====== GIVEN INFORMATION ======
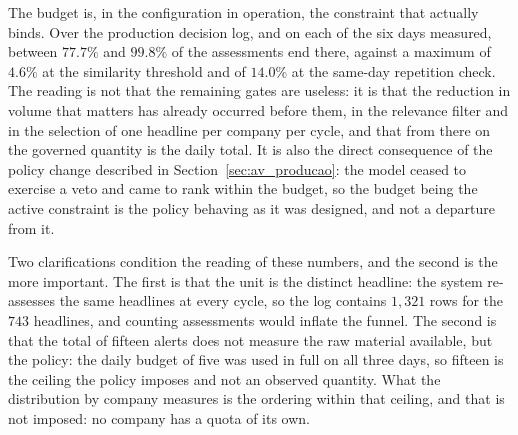 The budget is, in the configuration in operation, the constraint that actually binds. Over the
production decision log, and on each of the six days measured, between $77.7\%$ and $99.8\%$ of the
assessments end there, against a maximum of $4.6\%$ at the similarity threshold and of $14.0\%$ at
the same-day repetition check. The reading is not that the remaining gates are useless: it is that
the reduction in volume that matters has already occurred before them, in the relevance filter and
in the selection of one headline per company per cycle, and that from there on the governed
quantity is the daily total. It is also the direct consequence of the policy change described in
Section~\ref{sec:av_producao}: the model ceased to exercise a veto and came to rank within the
budget, so the budget being the active constraint is the policy behaving as it was designed, and
not a departure from it.

Two clarifications condition the reading of these numbers, and the second is the more important.
The first is that the unit is the distinct headline: the system re-assesses the same headlines at
every cycle, so the log contains $1{,}321$ rows for the $743$ headlines, and counting assessments
would inflate the funnel. The second is that the total of fifteen alerts does not measure the raw
material available, but the policy: the daily budget of five was used in full on all three days, so
fifteen is the ceiling the policy imposes and not an observed quantity. What the distribution by
company measures is the ordering within that ceiling, and that is not imposed: no company has a
quota of its own.

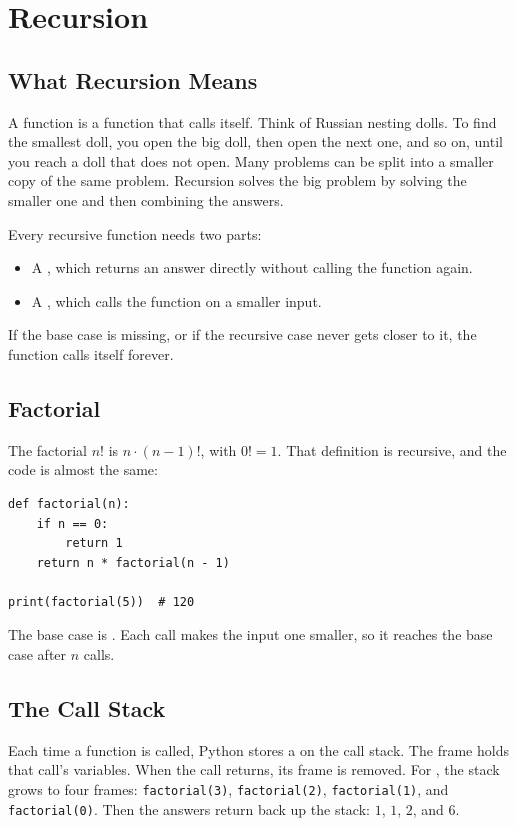 \chapter{Recursion}

\section{What Recursion Means}
A  function is a function that calls itself. Think of Russian nesting dolls. To find the smallest doll, you open the big doll, then open the next one, and so on, until you reach a doll that does not open.
Many problems can be split into a smaller copy of the same problem. Recursion
solves the big problem by solving the smaller one and then combining the answers.

Every recursive function needs two parts:
\begin{itemize}
\item A , which returns an answer directly
without calling the function again.
\item A , which calls the function on a smaller input.
\end{itemize}
If the base case is missing, or if the recursive case never gets closer to it,
the function calls itself forever.

\section{Factorial}
The factorial $n!$ is $n \cdot (n - 1)!$, with $0! = 1$. That definition is
recursive, and the code is almost the same:

\begin{verbatim}
def factorial(n):
    if n == 0:
        return 1
    return n * factorial(n - 1)

print(factorial(5))  # 120
\end{verbatim}

The base case is . Each call makes the input one smaller, so it
reaches the base case after $n$ calls.

\section{The Call Stack}
Each time a function is called, Python stores a  on the call
stack. The frame holds that call's variables. When the call returns, its frame
is removed. For , the stack grows to four frames:
\texttt{factorial(3)}, \texttt{factorial(2)}, \texttt{factorial(1)}, and
\texttt{factorial(0)}. Then the answers return back up the stack: $1$, $1$, $2$, and $6$.

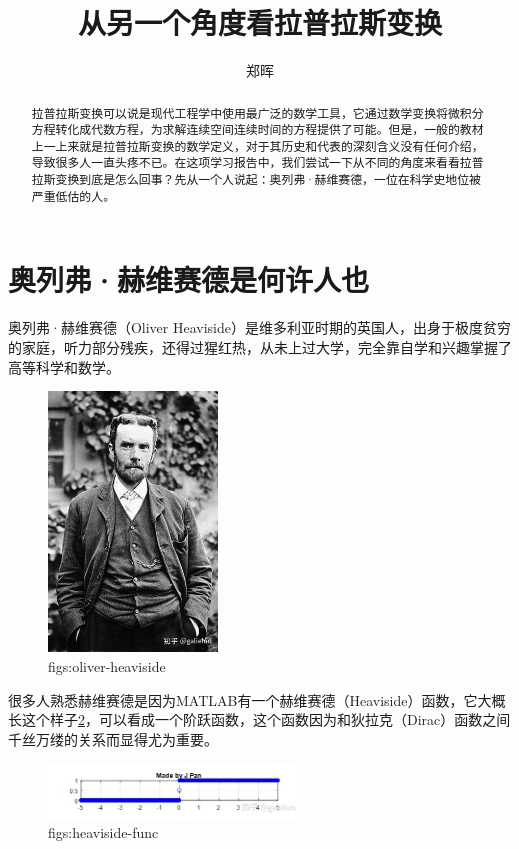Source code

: \documentclass[lang=cn,11pt,a4paper,cite=numbers]{elegantpaper}
\title{从另一个角度看拉普拉斯变换}
\author{郑晖}
\date{\zhtoday}
\begin{document}
\maketitle

\begin{abstract}
拉普拉斯变换可以说是现代工程学中使用最广泛的数学工具，它通过数学变换将微积分方程转化成代数方程，为求解连续空间连续时间的方程提供了可能。但是，一般的教材上一上来就是拉普拉斯变换的数学定义，对于其历史和代表的深刻含义没有任何介绍，导致很多人一直头疼不已。在这项学习报告中，我们尝试一下从不同的角度来看看拉普拉斯变换到底是怎么回事？先从一个人说起：奥列弗·赫维赛德，一位在科学史地位被严重低估的人。
\end{abstract}

\section{奥列弗·赫维赛德是何许人也}
  奥列弗·赫维赛德（Oliver Heaviside）是维多利亚时期的英国人，出身于极度贫穷的家庭，听力部分残疾，还得过猩红热，从未上过大学，完全靠自学和兴趣掌握了高等科学和数学。
\begin{figure}[!htb]
  \centering
  \includegraphics[width=0.4\textwidth]{figs/oliver-heaviside.png}
  \caption{figs:oliver-heaviside}
  \label{figs:oliver-heaviside}
\end{figure}

  很多人熟悉赫维赛德是因为MATLAB有一个赫维赛德（Heaviside）函数，它大概长这个样子\ref{figs:heaviside-func}，可以看成一个阶跃函数，这个函数因为和狄拉克（Dirac）函数之间千丝万缕的关系而显得尤为重要。
\begin{figure}[!htb]
  \centering
  \includegraphics[width=0.6\textwidth]{figs/heaviside-func.png}
  \caption{figs:heaviside-func}
  \label{figs:heaviside-func}
\end{figure}
\end{document}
======
- [EXERCISE DETAILS]: Report all lines above with "itself".

- [TASK ANSWER]:
A  function is a function that calls itself. Think of Russian nesting dolls. To find the smallest doll, you open the big doll, then open the next one, and so on, until you reach a doll that does not open.
the function calls itself forever.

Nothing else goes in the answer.